FIG. 7B is an example from a typical data set showing how the
bisection method searches the cost function for the minimal value.
In this example, the computation steps were reduced by two orders
of magnitude (to 10-15 temporal moves of the wavelet). Note from
FIG. 7B that the bisection method does not always step in the
optimal direction. Consequently, more sophisticated algorithms can
be employed that further reduce the computational steps by a factor
of two or so. But these typically require more computationally
intensive estimations of a gradient--the bisection method is, in
comparison, computationally simple.
[0058] The present invention provides for extending the temperature
range of magnetostrictive probes and allowing improved accuracy and
precision in magnetostrictive measurements. FIG. 8 shows the
present invention applied to data taken on a commercially available
magnetostrictive sensor 40. Three data points were taken at each of
three temperatures. The y-axis corresponds to the time between two
pulses corresponding to two magnets 36 located along the
magnetostrictive sensor waveguide probe at about 168 mm apart. The
value spread at any given temperature is less than 0.05 .mu.s
corresponding to less than 0.15 mm. The slope of the data points
with temperature is consistent with typical magnetostrictive wave
speed temperature coefficients of about 2-3 ppm/in/.degree. F.

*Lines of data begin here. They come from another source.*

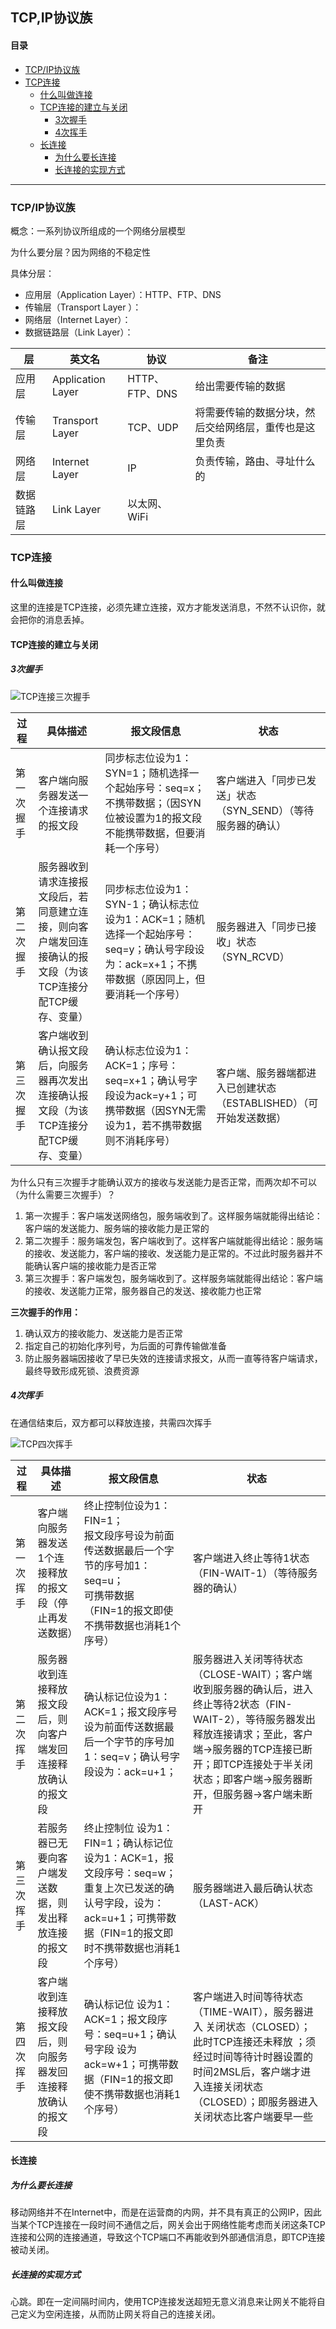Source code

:TCP,IP协议族
---
#### 目录
- [TCP/IP协议族](#head1)
- [TCP连接](#head2)
	- [什么叫做连接](#head3)
	- [TCP连接的建立与关闭](#head4)
		- [3次握手](#head5)
		- [4次挥手](#head6)
	- [长连接](#head7)
		- [为什么要长连接](#head8)
		- [长连接的实现方式](#head9)

---
### <span id="head1">TCP/IP协议族</span>

概念：一系列协议所组成的一个网络分层模型

为什么要分层？因为网络的不稳定性

具体分层：

- 应用层（Application Layer）：HTTP、FTP、DNS
- 传输层（Transport Layer ）：
- 网络层（Internet Layer）：
- 数据链路层（Link Layer）：


层 | 英文名 | 协议 | 备注
---|---|---|---
应用层 | Application Layer | HTTP、FTP、DNS | 给出需要传输的数据
传输层 | Transport Layer | TCP、UDP | 将需要传输的数据分块，然后交给网络层，重传也是这里负责
网络层 | Internet Layer | IP | 负责传输，路由、寻址什么的
数据链路层 | Link Layer | 以太网、WiFi | 

### <span id="head2">TCP连接</span>

#### <span id="head3">什么叫做连接</span>

这里的连接是TCP连接，必须先建立连接，双方才能发送消息，不然不认识你，就会把你的消息丢掉。

#### <span id="head4">TCP连接的建立与关闭</span>

##### <span id="head5">3次握手</span>

![TCP连接三次握手](https://raw.githubusercontent.com/xfhy/Android-Notes/master/Images/TCP连接三次握手.png)


过程 | 具体描述 | 报文段信息 | 状态
---|---|---|---
第一次握手 | 客户端向服务器发送一个连接请求的报文段 | 同步标志位设为1：SYN=1；随机选择一个起始序号：seq=x；不携带数据；（因SYN位被设置为1的报文段不能携带数据，但要消耗一个序号）| 客户端进入「同步已发送」状态（SYN_SEND）（等待服务器的确认）
第二次握手 | 服务器收到请求连接报文段后，若同意建立连接，则向客户端发回连接确认的报文段（为该TCP连接分配TCP缓存、变量） | 同步标志位设为1：SYN-1；确认标志位设为1：ACK=1；随机选择一个起始序号：seq=y；确认号字段设为：ack=x+1；不携带数据（原因同上，但要消耗一个序号） | 服务器进入「同步已接收」状态（SYN_RCVD）
第三次握手 | 客户端收到确认报文段后，向服务器再次发出连接确认报文段（为该TCP连接分配TCP缓存、变量）| 确认标志位设为1：ACK=1；序号：seq=x+1；确认号字段设为ack=y+1；可携带数据（因SYN无需设为1，若不携带数据则不消耗序号） | 客户端、服务器端都进入已创建状态（ESTABLISHED）（可开始发送数据）

为什么只有三次握手才能确认双方的接收与发送能力是否正常，而两次却不可以（为什么需要三次握手）？

1. 第一次握手：客户端发送网络包，服务端收到了。这样服务端就能得出结论：客户端的发送能力、服务端的接收能力是正常的
2. 第二次握手：服务端发包，客户端收到了。这样客户端就能得出结论：服务端的接收、发送能力，客户端的接收、发送能力是正常的。不过此时服务器并不能确认客户端的接收能力是否正常
3. 第三次握手：客户端发包，服务端收到了。这样服务端就能得出结论：客户端的接收、发送能力正常，服务器自己的发送、接收能力也正常

**三次握手的作用：**

1. 确认双方的接收能力、发送能力是否正常
2. 指定自己的初始化序列号，为后面的可靠传输做准备
3. 防止服务器端因接收了早已失效的连接请求报文，从而一直等待客户端请求，最终导致形成死锁、浪费资源

##### <span id="head6">4次挥手</span>

在通信结束后，双方都可以释放连接，共需四次挥手

![TCP四次挥手](https://raw.githubusercontent.com/xfhy/Android-Notes/master/Images/TCP四次挥手.png)


过程 | 具体描述 | 报文段信息 | 状态
---|---|---|---
第一次挥手 | 客户端向服务器发送1个连接释放的报文段（停止再发送数据）| 终止控制位设为1：FIN=1；<br>报文段序号设为前面传送数据最后一个字节的序号加1：seq=u；<br>可携带数据<br>（FIN=1的报文即使不携带数据也消耗1个序号）| 客户端进入终止等待1状态（FIN-WAIT-1）（等待服务器的确认）
第二次挥手 | 服务器收到连接释放报文段后，则向客户端发回连接释放确认的报文段 | 确认标记位设为1：ACK=1；报文段序号 设为前面传送数据最后一个字节的序号加1：seq=v；确认号字段设为：ack=u+1；| 服务器进入关闭等待状态（CLOSE-WAIT）；客户端收到服务器的确认后，进入终止等待2状态（FIN-WAIT-2），等待服务器发出释放连接请求；至此，客户端->服务器的TCP连接已断开；即TCP连接处于半关闭状态；即客户端->服务器断开，但服务器->客户端未断开
第三次挥手 | 若服务器已无要向客户端发送数据，则发出释放连接的报文段 | 终止控制位 设为1：FIN=1；确认标记位设为1：ACK=1，报文段序号：seq=w；重复上次已发送的确认号字段，设为：ack=u+1；可携带数据（FIN=1的报文即时不携带数据也消耗1个序号） | 服务器端进入最后确认状态（LAST-ACK）
第四次挥手 | 客户端收到连接释放报文段后，则向服务器发回连接释放确认的报文段 | 确认标记位 设为1：ACK=1；报文段序号：seq=u+1；确认号字段 设为ack=w+1；可携带数据（FIN=1的报文即使不携带数据也消耗1个序号） | 客户端进入时间等待状态（TIME-WAIT），服务器进入 关闭状态（CLOSED）；此时TCP连接还未释放 ；须经过时间等待计时器设置的时间2MSL后，客户端才进入连接关闭状态（CLOSED）；即服务器进入关闭状态比客户端要早一些



#### <span id="head7">长连接</span>

##### <span id="head8">为什么要长连接</span>

移动网络并不在Internet中，而是在运营商的内网，并不具有真正的公网IP，因此当某个TCP连接在一段时间不通信之后，网关会出于网络性能考虑而关闭这条TCP连接和公网的连接通道，导致这个TCP端口不再能收到外部通信消息，即TCP连接被动关闭。

##### <span id="head9">长连接的实现方式</span>

心跳。即在一定间隔时间内，使用TCP连接发送超短无意义消息来让网关不能将自己定义为空闲连接，从而防止网关将自己的连接关闭。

Typical magnetostrictive sensor waveguide probes have a maximum
upper temperature use range no greater than 100.degree. C. because
of decreased signal amplitude and quality at temperature extremes.

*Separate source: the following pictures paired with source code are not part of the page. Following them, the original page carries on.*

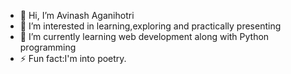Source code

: - 👋 Hi, I’m Avinash Aganihotri
- 👀 I’m interested in learning,exploring and practically presenting 
- 🌱 I’m currently learning web development along with Python programming 
- ⚡ Fun fact:I'm into poetry.

<!---
AviAganihotri/AviAganihotri is a ✨ special ✨ repository because its `README.md` (this file) appears on your GitHub profile.
You can click the Preview link to take a look at your changes.
--->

The present invention is shown to provide calibration-worthy
results above 100.degree. C., and preferably up to 121.degree.
C.
[0059] A schematic of a magnetostrictive sensor is shown in FIG. 9.
A magnetostrictive waveguide wire 40 passes through a sense coil
38. Interrogation pulses 34 are applied to the magnetostrictive
waveguide wire 40 creating a toroidal magnetic field. This magnetic
field interacts with a target position magnet 36 and creates
torsional waves that travel in both directions along the waveguide
40 from the location of the magnet 36. Torsional wave 1 first
passes through the sense coil 38 followed by torsional wave 2 after
reflection (and inversion) off the end of the wire 40. FIG. 10
shows a typical sense coil output 38. The first large response
corresponds to the current interrogation pulse 34 passing through
the coil 38 (this will be referred to as current noise), followed
by returned waveform pulses 26 corresponding to torsional waves 1
and 2.
[0060] As the magnetic target 36 moves close to the coil 38, wave 1
begins interacting with and ultimately becomes buried in the
current noise. For a typical magnetostrictive sensor, this
interaction forces a dead-zone within 2.5 inches of the coil.
However, this dead-zone can be reduced substantially by using wave
2 instead of wave 1 for timing purposes, particularly when the
target magnet 36 is near the coil 38. FIG. 11 illustrates this and
shows the reduction in dead zone resulting from use of the end of
the waveguide reflected waveform. Magnet position x=0 corresponds
to a magnet position at about 0.5 inches from the sense-coil
center. Therefore, it can be seen that using the reflected wave 2
allows measurement to a point at about 1.0 inch from the coil,
whereas use of wave 1 allows for a reasonable measurement only
beyond about 2.5 inches from the coil.
[0061] The template waveform comparison signal processing of the
invention is effective at nearly eliminating the dead-zone on the
termination end of the magnetostrictive sensor waveguide probe.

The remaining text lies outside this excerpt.